Sa relation avec Madame de Maintenon, la « vieille guenipe », à qui elle voue une haine jamais démentie, n’est pas pour lui attirer les faveurs royales. Madame, en effet, a une haute idée de la noblesse, elle est droite, incapable de supporter mesquineries, hypocrisies, médisances, le lot si commun des courtisans à Versailles.
Libre et naturelle
Différents portraits et interprétations nous sont parvenus de ce personnage si isolé, si différent de son entourage. Certains voudraient voir en Madame une féministe avant l’heure, en raison de son plaisir à se vêtir en homme, à monter, à chasser à « courre » le cerf, à apprécier la bonne chère. Rien de cette interprétation n’apparaît dans les portraits de son temps ; il faut se rappeler que l’étiquette des cours européennes, moins contraignante qu’à Versailles, laissait sans doute davantage d’espace aux femmes. Courir, vivre à l’air libre, s’entourer de chiens et de chevaux a été permis à la princesse Palatine dans sa jeunesse et elle ne l’a pas oublié. Cette lettrée, curieuse de sciences, de médecine, collectionneuse de médailles et de beaux livres est aussi une femme maternelle, tendrement attachée à ses enfants et ses petits-enfants, soucieuse de leur avenir.
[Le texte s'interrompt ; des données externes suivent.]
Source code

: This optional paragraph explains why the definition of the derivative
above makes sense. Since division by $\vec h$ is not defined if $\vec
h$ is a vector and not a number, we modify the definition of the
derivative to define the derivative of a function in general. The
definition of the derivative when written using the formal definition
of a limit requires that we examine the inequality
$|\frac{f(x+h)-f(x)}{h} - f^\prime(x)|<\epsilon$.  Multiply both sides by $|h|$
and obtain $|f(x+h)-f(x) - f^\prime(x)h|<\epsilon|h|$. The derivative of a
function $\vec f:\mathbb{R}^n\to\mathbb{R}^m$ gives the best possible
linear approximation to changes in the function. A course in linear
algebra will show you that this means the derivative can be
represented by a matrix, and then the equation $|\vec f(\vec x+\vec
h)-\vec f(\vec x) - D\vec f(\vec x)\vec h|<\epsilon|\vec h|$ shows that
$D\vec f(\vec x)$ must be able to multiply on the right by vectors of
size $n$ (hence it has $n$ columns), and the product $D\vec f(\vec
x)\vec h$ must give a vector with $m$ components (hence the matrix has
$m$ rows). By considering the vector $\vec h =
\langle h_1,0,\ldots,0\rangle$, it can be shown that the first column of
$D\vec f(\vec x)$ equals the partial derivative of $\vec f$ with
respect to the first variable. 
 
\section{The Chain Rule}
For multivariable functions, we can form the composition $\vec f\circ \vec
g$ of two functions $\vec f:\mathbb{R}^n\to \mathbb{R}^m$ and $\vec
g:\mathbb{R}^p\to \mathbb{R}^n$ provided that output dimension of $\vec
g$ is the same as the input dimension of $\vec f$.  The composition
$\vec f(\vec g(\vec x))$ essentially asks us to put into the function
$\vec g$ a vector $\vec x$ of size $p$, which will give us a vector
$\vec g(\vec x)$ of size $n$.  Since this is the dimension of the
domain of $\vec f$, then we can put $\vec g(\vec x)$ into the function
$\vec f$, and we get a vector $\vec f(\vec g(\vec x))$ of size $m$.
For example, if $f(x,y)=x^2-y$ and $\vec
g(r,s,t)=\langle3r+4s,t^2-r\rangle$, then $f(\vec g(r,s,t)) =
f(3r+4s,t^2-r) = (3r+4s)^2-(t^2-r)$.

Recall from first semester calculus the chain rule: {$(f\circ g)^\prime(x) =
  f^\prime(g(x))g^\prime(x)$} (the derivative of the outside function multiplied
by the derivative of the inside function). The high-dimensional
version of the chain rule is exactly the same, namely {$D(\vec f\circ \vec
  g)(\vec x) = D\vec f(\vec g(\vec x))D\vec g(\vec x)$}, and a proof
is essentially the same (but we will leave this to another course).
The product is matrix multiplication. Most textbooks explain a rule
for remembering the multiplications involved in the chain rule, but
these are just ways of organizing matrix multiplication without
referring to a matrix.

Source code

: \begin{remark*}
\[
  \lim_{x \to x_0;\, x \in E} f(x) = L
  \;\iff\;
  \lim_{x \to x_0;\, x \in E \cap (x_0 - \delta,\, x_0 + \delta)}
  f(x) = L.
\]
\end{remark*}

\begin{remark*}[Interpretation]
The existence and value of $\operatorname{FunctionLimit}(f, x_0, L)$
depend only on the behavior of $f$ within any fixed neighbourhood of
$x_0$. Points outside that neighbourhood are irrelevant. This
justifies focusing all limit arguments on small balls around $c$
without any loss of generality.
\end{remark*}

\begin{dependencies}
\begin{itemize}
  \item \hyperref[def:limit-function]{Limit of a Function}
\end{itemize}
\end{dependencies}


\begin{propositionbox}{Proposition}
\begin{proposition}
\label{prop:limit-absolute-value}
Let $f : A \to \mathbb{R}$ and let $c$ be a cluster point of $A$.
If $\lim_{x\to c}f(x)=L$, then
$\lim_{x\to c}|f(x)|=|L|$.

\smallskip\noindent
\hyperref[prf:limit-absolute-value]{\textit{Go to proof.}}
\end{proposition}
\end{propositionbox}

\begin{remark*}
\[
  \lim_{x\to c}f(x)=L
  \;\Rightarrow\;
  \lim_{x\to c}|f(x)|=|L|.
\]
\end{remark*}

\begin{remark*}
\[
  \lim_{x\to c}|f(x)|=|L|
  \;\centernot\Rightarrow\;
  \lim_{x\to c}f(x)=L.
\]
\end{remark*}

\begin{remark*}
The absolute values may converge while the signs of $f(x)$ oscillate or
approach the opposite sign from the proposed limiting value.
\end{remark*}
Saint-Simon, peintre incontesté de la cour de Louis XIV, lui rend cet hommage : « Madame était une princesse de l’ancien temps, attachée à l’honneur, à la vertu, au rang, à la grandeur, inexorable sur les bienséances » et, à la mort de la princesse en 1722, « Elle était forte, courageuse, allemande au dernier point (…) noble et grande en toutes ses manières (…) ».
Quelle meilleure définition donner d’une véritable aristocrate ?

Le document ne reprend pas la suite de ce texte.